§ **Work item**
Tell how many lines in the data contain the word "https", and leave out everything else.

§ **Data extract**
+ + + + + + +
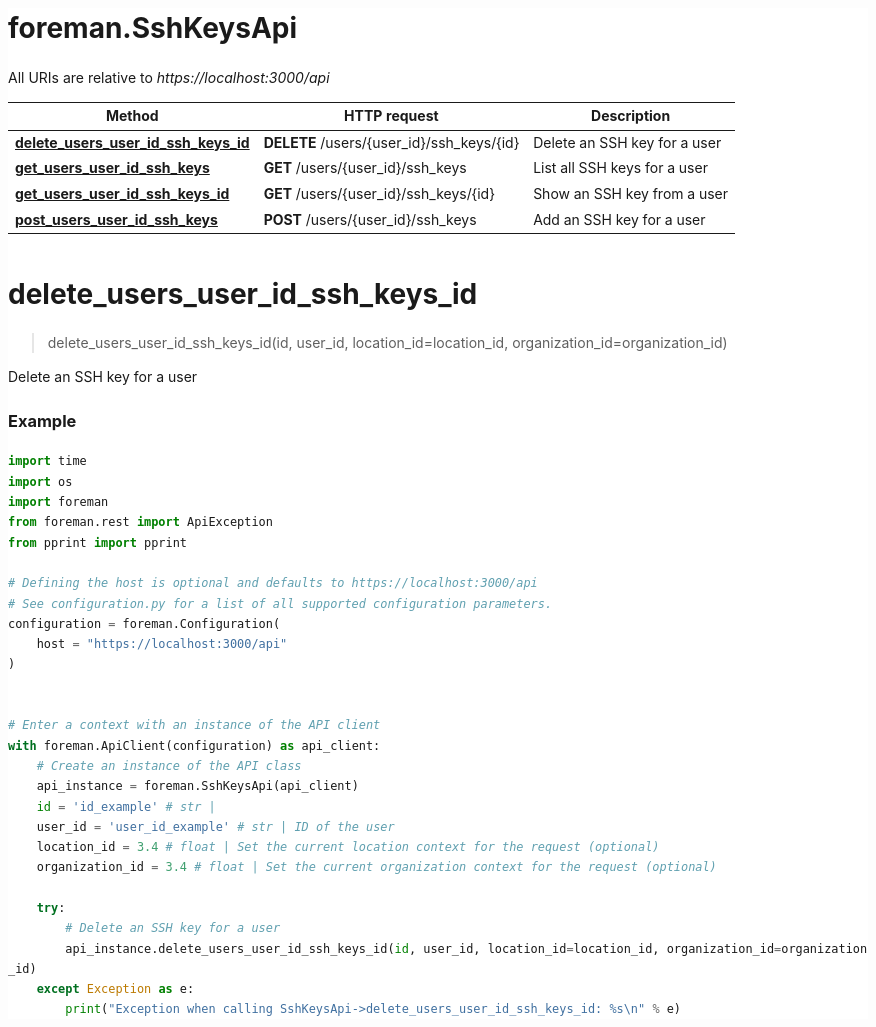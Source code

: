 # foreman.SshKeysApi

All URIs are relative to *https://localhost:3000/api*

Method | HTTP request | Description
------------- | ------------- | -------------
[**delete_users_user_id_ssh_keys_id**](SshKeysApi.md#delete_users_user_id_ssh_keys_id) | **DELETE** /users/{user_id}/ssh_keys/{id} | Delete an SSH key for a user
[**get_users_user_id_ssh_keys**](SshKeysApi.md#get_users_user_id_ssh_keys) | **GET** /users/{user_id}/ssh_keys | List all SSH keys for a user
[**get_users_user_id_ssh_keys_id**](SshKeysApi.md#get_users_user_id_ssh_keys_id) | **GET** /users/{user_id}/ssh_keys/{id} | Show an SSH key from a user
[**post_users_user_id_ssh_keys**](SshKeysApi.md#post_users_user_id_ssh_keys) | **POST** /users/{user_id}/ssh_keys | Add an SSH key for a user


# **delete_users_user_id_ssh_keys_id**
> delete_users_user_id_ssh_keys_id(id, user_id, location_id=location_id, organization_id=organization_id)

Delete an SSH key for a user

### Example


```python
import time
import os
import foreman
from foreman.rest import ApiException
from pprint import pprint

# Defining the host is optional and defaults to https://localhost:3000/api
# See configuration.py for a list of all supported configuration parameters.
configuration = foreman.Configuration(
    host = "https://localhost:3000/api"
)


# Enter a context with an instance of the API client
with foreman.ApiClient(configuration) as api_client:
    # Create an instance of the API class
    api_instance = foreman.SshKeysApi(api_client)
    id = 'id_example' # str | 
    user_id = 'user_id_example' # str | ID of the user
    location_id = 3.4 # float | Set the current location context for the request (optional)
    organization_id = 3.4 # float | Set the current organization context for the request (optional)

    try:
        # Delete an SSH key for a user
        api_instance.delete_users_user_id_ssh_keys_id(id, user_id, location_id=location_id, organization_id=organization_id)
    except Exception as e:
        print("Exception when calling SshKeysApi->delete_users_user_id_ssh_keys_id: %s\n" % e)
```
+ + + + + + +
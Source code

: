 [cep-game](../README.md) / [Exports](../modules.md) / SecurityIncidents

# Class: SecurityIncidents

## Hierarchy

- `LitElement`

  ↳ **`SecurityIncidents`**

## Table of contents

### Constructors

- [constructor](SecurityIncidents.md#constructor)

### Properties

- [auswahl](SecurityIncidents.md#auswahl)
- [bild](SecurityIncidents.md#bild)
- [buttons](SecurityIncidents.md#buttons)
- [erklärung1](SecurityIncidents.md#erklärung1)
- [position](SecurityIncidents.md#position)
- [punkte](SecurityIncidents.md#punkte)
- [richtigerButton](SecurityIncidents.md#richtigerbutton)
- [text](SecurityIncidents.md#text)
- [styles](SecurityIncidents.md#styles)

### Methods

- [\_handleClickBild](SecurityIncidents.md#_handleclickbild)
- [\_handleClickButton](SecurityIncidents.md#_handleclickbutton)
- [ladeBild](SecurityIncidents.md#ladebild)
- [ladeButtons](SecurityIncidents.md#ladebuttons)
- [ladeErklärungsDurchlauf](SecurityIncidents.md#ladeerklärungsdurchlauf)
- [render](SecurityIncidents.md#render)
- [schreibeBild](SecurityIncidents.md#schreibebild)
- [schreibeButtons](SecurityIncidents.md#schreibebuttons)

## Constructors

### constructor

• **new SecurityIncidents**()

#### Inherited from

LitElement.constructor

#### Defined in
+ + + + + + +
§ **Answer to the problem**
3